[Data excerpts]

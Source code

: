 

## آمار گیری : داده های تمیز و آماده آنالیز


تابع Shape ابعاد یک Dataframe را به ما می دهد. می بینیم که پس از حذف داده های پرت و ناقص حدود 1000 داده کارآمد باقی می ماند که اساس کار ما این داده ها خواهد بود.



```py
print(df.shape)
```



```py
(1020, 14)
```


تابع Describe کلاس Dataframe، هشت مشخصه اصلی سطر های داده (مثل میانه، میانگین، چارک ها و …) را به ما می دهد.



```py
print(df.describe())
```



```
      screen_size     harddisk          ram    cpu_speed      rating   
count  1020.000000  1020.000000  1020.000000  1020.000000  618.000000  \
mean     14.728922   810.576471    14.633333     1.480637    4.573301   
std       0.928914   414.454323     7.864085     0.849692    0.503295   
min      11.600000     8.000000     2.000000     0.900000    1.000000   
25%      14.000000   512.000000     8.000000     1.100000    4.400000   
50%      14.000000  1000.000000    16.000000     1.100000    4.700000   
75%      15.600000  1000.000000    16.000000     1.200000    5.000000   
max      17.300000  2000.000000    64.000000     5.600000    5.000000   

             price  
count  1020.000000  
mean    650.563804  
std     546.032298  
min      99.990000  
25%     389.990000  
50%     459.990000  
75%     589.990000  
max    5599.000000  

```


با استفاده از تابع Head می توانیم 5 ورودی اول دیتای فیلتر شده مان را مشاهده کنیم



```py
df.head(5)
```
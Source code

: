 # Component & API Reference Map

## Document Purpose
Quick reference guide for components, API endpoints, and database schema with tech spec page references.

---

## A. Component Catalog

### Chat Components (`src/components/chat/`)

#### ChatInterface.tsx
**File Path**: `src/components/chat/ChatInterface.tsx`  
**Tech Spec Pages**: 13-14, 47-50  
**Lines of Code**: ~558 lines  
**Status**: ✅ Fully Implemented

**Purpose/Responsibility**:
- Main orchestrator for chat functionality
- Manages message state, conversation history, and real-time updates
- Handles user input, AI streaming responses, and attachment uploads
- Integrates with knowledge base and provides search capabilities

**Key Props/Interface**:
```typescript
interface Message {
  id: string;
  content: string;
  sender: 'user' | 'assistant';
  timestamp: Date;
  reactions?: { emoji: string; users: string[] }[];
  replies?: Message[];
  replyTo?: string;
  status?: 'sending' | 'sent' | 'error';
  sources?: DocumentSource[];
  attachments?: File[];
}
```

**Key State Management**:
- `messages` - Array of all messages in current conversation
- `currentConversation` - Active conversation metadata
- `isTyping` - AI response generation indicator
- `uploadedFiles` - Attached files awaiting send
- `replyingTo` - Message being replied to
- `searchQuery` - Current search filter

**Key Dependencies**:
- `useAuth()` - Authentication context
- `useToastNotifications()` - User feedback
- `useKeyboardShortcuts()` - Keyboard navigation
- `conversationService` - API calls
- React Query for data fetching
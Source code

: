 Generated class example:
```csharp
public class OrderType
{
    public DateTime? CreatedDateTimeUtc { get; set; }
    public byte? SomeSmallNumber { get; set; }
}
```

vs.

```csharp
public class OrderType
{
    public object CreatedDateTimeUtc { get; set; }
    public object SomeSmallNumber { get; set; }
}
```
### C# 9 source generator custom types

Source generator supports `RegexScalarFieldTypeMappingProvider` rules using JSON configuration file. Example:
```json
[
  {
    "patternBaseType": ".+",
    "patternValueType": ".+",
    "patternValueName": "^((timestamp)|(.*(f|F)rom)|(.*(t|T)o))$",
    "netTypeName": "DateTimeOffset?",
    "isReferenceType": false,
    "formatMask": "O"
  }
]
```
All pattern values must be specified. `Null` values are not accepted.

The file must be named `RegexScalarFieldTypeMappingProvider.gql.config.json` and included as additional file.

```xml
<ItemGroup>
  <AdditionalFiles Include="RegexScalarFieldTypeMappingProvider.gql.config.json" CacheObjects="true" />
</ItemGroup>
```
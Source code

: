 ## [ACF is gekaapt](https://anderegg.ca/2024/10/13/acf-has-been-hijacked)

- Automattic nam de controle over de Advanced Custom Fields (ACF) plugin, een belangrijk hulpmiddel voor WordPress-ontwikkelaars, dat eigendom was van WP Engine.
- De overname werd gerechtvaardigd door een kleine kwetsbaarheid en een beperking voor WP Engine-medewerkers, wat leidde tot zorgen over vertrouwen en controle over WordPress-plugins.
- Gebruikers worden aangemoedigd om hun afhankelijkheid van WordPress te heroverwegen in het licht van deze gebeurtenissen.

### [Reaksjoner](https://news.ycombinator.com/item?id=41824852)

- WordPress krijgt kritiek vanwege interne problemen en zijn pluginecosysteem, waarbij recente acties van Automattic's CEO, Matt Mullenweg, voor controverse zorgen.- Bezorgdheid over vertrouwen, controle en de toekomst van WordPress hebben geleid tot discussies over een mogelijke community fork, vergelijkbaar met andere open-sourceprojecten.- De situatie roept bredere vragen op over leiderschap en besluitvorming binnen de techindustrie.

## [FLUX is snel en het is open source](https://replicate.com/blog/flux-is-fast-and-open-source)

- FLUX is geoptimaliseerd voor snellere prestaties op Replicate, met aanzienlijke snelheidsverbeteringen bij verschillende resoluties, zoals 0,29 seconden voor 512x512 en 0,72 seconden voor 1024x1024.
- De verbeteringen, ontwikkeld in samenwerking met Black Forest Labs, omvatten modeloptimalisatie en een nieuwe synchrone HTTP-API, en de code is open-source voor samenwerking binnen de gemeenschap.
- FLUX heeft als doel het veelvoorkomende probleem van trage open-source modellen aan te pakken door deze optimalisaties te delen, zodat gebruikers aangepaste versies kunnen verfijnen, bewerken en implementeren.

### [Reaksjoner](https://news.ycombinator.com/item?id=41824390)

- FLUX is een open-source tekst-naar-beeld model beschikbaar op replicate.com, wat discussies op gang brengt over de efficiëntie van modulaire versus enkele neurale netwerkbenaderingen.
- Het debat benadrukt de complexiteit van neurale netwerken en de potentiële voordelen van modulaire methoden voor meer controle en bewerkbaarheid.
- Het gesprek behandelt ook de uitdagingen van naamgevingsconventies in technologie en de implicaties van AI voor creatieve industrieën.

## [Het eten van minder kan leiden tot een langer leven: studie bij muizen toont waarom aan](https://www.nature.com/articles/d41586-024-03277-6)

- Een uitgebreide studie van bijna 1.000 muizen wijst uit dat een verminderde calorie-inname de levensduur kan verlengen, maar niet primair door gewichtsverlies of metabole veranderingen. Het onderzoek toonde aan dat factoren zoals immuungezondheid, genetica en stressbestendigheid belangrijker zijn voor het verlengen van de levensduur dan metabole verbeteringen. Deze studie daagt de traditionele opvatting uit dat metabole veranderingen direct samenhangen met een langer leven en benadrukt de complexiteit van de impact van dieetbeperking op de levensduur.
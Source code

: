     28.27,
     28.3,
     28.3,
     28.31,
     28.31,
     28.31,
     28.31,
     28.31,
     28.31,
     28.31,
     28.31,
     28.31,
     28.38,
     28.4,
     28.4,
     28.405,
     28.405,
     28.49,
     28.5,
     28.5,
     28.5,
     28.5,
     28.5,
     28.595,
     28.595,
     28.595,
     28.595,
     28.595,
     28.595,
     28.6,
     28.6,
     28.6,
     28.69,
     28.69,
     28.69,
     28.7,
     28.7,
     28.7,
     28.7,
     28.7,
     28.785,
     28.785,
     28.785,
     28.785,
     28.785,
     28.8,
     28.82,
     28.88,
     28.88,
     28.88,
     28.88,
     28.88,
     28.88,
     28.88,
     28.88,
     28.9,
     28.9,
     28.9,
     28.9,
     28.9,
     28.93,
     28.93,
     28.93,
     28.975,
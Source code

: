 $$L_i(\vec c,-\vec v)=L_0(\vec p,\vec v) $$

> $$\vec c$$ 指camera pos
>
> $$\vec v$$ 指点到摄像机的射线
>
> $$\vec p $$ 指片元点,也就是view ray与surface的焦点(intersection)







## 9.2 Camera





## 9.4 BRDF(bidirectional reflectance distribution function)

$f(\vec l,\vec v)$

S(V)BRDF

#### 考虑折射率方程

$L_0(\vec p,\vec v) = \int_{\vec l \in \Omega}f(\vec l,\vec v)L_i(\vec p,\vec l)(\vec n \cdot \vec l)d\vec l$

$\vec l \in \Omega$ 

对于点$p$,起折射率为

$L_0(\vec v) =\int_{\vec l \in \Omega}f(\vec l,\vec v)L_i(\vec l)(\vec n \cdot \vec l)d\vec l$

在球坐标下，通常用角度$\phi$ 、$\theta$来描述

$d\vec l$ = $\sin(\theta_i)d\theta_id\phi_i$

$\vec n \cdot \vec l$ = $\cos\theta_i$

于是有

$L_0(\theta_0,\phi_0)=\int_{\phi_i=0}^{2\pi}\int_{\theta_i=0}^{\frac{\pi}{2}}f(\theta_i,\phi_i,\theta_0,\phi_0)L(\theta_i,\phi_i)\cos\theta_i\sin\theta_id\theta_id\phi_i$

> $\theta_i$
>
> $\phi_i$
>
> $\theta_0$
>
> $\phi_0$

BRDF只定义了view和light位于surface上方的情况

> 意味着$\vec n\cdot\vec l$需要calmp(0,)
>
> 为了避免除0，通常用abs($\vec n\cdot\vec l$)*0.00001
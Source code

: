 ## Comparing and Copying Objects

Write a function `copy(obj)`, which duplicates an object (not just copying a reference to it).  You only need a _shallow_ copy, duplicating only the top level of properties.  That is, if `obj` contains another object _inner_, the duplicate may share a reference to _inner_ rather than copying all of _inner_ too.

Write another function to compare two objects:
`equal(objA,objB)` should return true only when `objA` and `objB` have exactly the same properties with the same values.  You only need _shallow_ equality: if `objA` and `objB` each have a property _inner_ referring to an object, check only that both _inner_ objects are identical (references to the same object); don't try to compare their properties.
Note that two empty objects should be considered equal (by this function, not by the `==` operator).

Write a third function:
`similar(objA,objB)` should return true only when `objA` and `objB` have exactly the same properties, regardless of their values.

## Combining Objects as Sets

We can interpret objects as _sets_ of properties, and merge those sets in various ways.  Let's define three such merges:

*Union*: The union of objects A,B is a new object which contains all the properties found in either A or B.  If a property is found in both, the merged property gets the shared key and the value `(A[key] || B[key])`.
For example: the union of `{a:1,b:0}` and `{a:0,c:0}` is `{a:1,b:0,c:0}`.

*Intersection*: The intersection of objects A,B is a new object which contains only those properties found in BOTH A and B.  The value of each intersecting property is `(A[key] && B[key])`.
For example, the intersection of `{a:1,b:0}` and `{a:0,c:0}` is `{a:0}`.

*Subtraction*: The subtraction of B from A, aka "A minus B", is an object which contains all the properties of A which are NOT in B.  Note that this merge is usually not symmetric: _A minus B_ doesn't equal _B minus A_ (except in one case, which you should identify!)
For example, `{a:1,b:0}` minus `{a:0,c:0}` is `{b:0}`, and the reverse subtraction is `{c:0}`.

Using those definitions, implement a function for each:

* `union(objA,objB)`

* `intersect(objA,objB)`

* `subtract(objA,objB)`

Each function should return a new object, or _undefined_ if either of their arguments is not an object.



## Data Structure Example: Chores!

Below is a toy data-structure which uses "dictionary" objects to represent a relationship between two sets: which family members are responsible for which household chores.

TASK OBJECTIVE — Look through the data above and return exactly the lines from the one that contains "意味着$\vec n\cdot\vec l$需要calmp(0,)" to the one that contains "Write another function", inclusive, with nothing else.

WRITTEN RESPONSE —
> 意味着$\vec n\cdot\vec l$需要calmp(0,)
>
> 为了避免除0，通常用abs($\vec n\cdot\vec l$)*0.00001
Source code

: ## Comparing and Copying Objects

Write a function `copy(obj)`, which duplicates an object (not just copying a reference to it).  You only need a _shallow_ copy, duplicating only the top level of properties.  That is, if `obj` contains another object _inner_, the duplicate may share a reference to _inner_ rather than copying all of _inner_ too.

Write another function to compare two objects:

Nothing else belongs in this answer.